I was doing some performance testing of a microservice component and was curious to experiment with some GC/JVM flags and came across -XX:MaxRAMPercentage which allows the services heap size to scale as a percentage of the hosts available RAM. This led me to discover an interesting gotcha that would save future headaches: compressed oops.
Oops (ordinary object pointers) is a pointer to an object. Pointers are typically the size of a machine pointer (32 bits, 64 bits). 32 bits allows you to address about 4GB of memory. For alignment and performance reasons, the JVM pads object so their size is a multiple of 8, meaning the last 3 bits are zeroes. Instead of then only using 29 bits for addressing, the JVM uses compression by maintaining 32 bit references and shifting left 3 bits to find objects and right 3 bits to put into the heap. Compressed oops effectively grant 2^35 or 32GB of addressable space using 32 bit addresses on a 64 bit machine. More than enough heap memory for most applications and much more performant than using 64 bit addresses that take up more space.
What happens if you cross 32GB of heap memory? Compressed oops are disabled and you continue using larger 64 bit addresses. As you might be able to tell, once you cross the threshold, you need to go much higher or else you're storing less data. Due to the immediate performance hit, there's a dead zone between 32GB and 48GB where your heap will store less data compared to the 31GB of compressed oops due to the 64 bit overhead.

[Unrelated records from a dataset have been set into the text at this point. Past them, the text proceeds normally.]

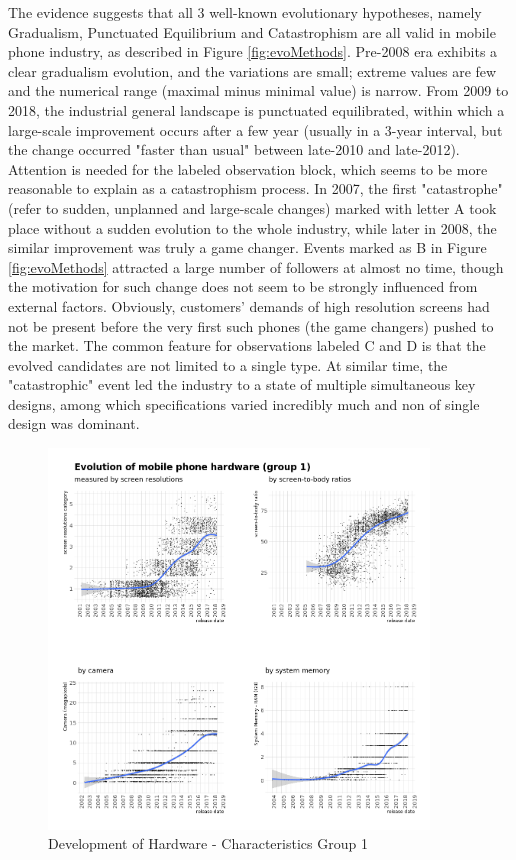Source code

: \documentclass[utf8,english]{gradu3}
\begin{document}
The evidence suggests that all 3 well-known evolutionary hypotheses, namely Gradualism, Punctuated Equilibrium and Catastrophism are all valid in mobile phone industry, as described in Figure \ref{fig:evoMethods}. Pre-2008 era exhibits a clear gradualism evolution, and the variations are small; extreme values are few and the numerical range (maximal minus minimal value) is narrow. From 2009 to 2018, the industrial general landscape is punctuated equilibrated, within which a large-scale improvement occurs after a few year (usually in a 3-year interval, but the change occurred "faster than usual" between late-2010 and late-2012). Attention is needed for the labeled observation block, which seems to be more reasonable to explain as a catastrophism process. In 2007, the first "catastrophe" (refer to sudden, unplanned and large-scale changes) marked with letter A took place without a sudden evolution to the whole industry, while later in 2008, the similar improvement was truly a game changer. Events marked as B in Figure \ref{fig:evoMethods} attracted a large number of followers at almost no time, though the motivation for such change does not seem to be strongly influenced from external factors. Obviously, customers' demands of high resolution screens had not be present before the very first such phones (the game changers) pushed to the market. The common feature for observations labeled C and D is that the evolved candidates are not limited to a single type. At similar time, the "catastrophic" event led the industry to a state of multiple simultaneous key designs, among which specifications varied incredibly much and non of single design was dominant. 

\begin{figure}[htb]
    \centering
    \includegraphics[width=0.90\textwidth]{evo1.png}
    \caption{Development of Hardware - Characteristics Group 1}
    \label{fig:screen resolutions}
\end{figure}
\end{document}
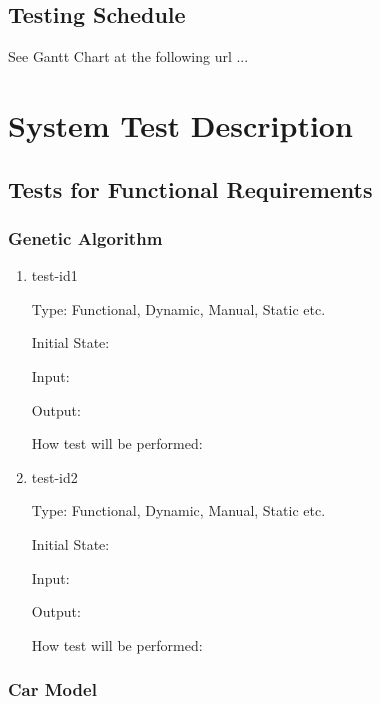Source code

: \documentclass[12pt, titlepage]{article}
\begin{document}
\subsection{Testing Schedule}
		
See Gantt Chart at the following url ...

\section{System Test Description}
	
\subsection{Tests for Functional Requirements}

\subsubsection{Genetic Algorithm}

\begin{enumerate}

\item{test-id1\\}

Type: Functional, Dynamic, Manual, Static etc.
					
Initial State: 
					
Input: 
					
Output: 
					
How test will be performed: 
					
\item{test-id2\\}

Type: Functional, Dynamic, Manual, Static etc.
					
Initial State: 
					
Input: 
					
Output: 
					
How test will be performed: 

\end{enumerate}

\subsubsection{Car Model}
\end{document}
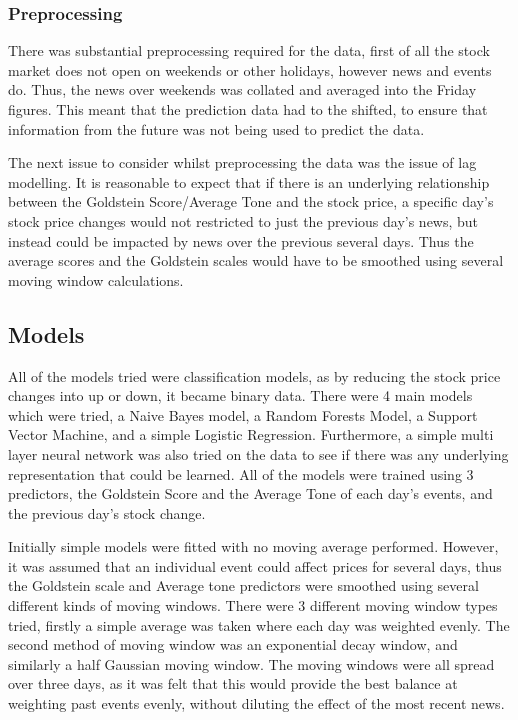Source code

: \subsubsection{Preprocessing}
There was substantial preprocessing required for the data, first of all the stock market does not open on weekends or other holidays, however news and events do. Thus, the news over weekends was collated and averaged into the Friday figures. This meant that the prediction data had to the shifted, to ensure that information from the future was not being used to predict the data.

The next issue to consider whilst preprocessing the data was the issue of lag modelling. It is reasonable to expect that if there is an underlying relationship between the Goldstein Score/Average Tone and the stock price, a specific day's stock price changes would not restricted to just the previous day's news, but instead could be impacted by news over the previous several days. Thus the average scores and the Goldstein scales would have to be smoothed using several moving window calculations.

\subsection{Models}
\label{models}
All of the models tried were classification models, as by reducing the stock price changes into up or down, it became binary data. There were 4 main models which were tried, a Naive Bayes model, a Random Forests Model, a Support Vector Machine, and a simple Logistic Regression. Furthermore, a simple multi layer neural network was also tried on the data to see if there was any underlying representation that could be learned. All of the models were trained using 3 predictors, the Goldstein Score and the Average Tone of each day's events, and the previous day's stock change. 

Initially simple models were fitted with no moving average performed. However, it was assumed that an individual event could affect prices for several days, thus the Goldstein scale and Average tone predictors were smoothed using several different kinds of moving windows. There were 3 different moving window types tried, firstly a simple average was taken where each day was weighted evenly. The second method of moving window was an exponential decay window, and similarly a half Gaussian moving window. The moving windows were all spread over three days, as it was felt that this would provide the best balance at weighting past events evenly, without diluting the effect of the most recent news.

I was experimenting changing our hardcoded -Xmx flag to container-aware -XX:MaxRAMPercentage so it could adapt to our instance type. I was going to move forward with 70%, our hosts have 32GB of memory so it would've been fine. However, after discovering this compression technique, I chose to revert the change. If we were to increase our instance type to 64GB RAM, 70% would've brought our application into the dead zone at ~45GB where we would suddenly have unexplainable heap usage regression.
Future crisis averted.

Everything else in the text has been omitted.